__What the task asks__. Go through the material below and copy each line where the word "tuvalutorture" appears.
Start of Supplied entries
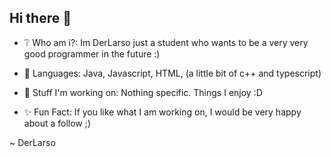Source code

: ## Hi there 👋

- ❔  Who am i?:             Im DerLarso just a student who wants to be a very very good programmer in the future :)

- 📖  Languages:             Java, Javascript, HTML, (a little bit of c++ and typescript)

- 💼  Stuff I'm working on:  Nothing specific. Things I enjoy :D

- ✨  Fun Fact:              If you like what I am working on, I would be very happy about a follow ;)

~ DerLarso

<!--
**DerLarso/DerLarso** is a ✨ _special_ ✨ repository because its `README.md` (this file) appears on your GitHub profile.

Here are some ideas to get you started:

- 🔭 I’m currently working on ...
- 🌱 I’m currently learning ...
- 👯 I’m looking to collaborate on ...
- 🤔 I’m looking for help with ...
- 💬 Ask me about ...
- 📫 How to reach me: ...
- 😄 Pronouns: ...
- ⚡ Fun fact: ...
-->
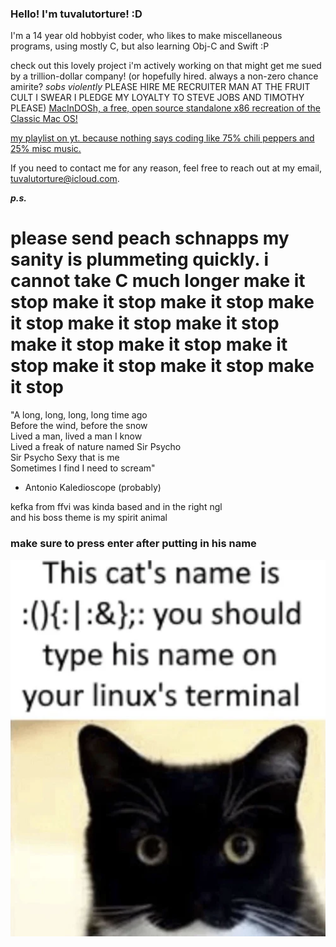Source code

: ### Hello! I'm tuvalutorture! :D

I'm a 14 year old hobbyist coder, who likes to make miscellaneous programs, using mostly C, but also learning Obj-C and Swift :P 

check out this lovely project i'm actively working on that might get me sued by a trillion-dollar company! (or hopefully hired. always a non-zero chance amirite? *sobs violently* PLEASE HIRE ME RECRUITER MAN AT THE FRUIT CULT I SWEAR I PLEDGE MY LOYALTY TO STEVE JOBS AND TIMOTHY PLEASE) [MacInDOSh, a free, open source standalone x86 recreation of the Classic Mac OS!](https://github.com/turrnutorg/MacInDOSh)

[my playlist on yt. because nothing says coding like 75% chili peppers and 25% misc music.](https://www.youtube.com/playlist?list=PLmJ5F-0P_7Fos94aCj0AHz82Fozx6nWkU)

If you need to contact me for any reason, feel free to reach out at my email, tuvalutorture@icloud.com.

***p.s.***  
# please send peach schnapps my sanity is plummeting quickly. i cannot take C much longer make it stop make it stop make it stop make it stop make it stop make it stop make it stop make it stop make it stop make it stop make it stop make it stop

"A long, long, long, long time ago  
Before the wind, before the snow  
Lived a man, lived a man I know   
Lived a freak of nature named Sir Psycho   
Sir Psycho Sexy that is me  
Sometimes I find I need to scream"  
- Antonio Kaledioscope (probably)

kefka from ffvi was kinda based and in the right ngl  
and his boss theme is my spirit animal  

### make sure to press enter after putting in his name
![KITTY.](FORKBOMB_CAT.png)
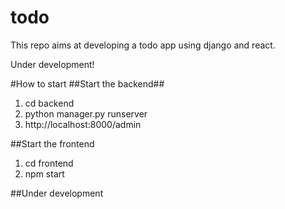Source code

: # todo

This repo aims at developing a todo app using django and react. 

Under development!


#How to start
##Start the backend##
1. cd backend
2. python manager.py runserver
3. http://localhost:8000/admin

##Start the frontend
1. cd frontend
2. npm start 

##Under development

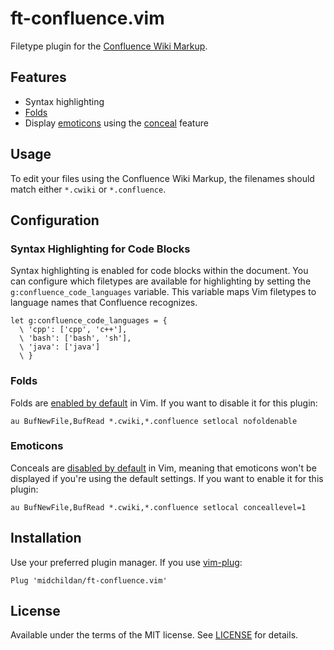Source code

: # ft-confluence.vim
Filetype plugin for the [Confluence Wiki Markup][1].

## Features
- Syntax highlighting
- [Folds][2]
- Display [emoticons][3] using the [conceal][4] feature

## Usage
To edit your files using the Confluence Wiki Markup, the filenames should match
either `*.cwiki` or `*.confluence`.

## Configuration
### Syntax Highlighting for Code Blocks
Syntax highlighting is enabled for code blocks within the document. You can
configure which filetypes are available for highlighting by setting the
`g:confluence_code_languages` variable. This variable maps Vim filetypes
to language names that Confluence recognizes.

    let g:confluence_code_languages = {
      \ 'cpp': ['cpp', 'c++'],
      \ 'bash': ['bash', 'sh'],
      \ 'java': ['java']
      \ }

### Folds
Folds are [enabled by default][5] in Vim. If you want to disable it for this
plugin:

    au BufNewFile,BufRead *.cwiki,*.confluence setlocal nofoldenable

### Emoticons
Conceals are [disabled by default][6] in Vim, meaning that emoticons won't be
displayed if you're using the default settings. If you want to enable it for
this plugin:

    au BufNewFile,BufRead *.cwiki,*.confluence setlocal conceallevel=1

## Installation
Use your preferred plugin manager. If you use [vim-plug][7]:

    Plug 'midchildan/ft-confluence.vim'

## License
Available under the terms of the MIT license. See [LICENSE][8] for details.

[1]: https://confluence.atlassian.com/doc/confluence-wiki-markup-251003035.html
[2]: http://vimdoc.sourceforge.net/htmldoc/fold.html#folds
[3]: https://confluence.atlassian.com/doc/symbols-emoticons-and-special-characters-136870.html
[4]: http://vimdoc.sourceforge.net/htmldoc/version7.html#new-conceal
[5]: http://vimdoc.sourceforge.net/htmldoc/options.html#'foldenable'
[6]: http://vimdoc.sourceforge.net/htmldoc/options.html#'conceallevel'
[7]: https://github.com/junegunn/vim-plug
[8]: LICENSE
End of Supplied entries
__Result for this exercise__.
: ### Hello! I'm tuvalutorture! :D
If you need to contact me for any reason, feel free to reach out at my email, tuvalutorture@icloud.com.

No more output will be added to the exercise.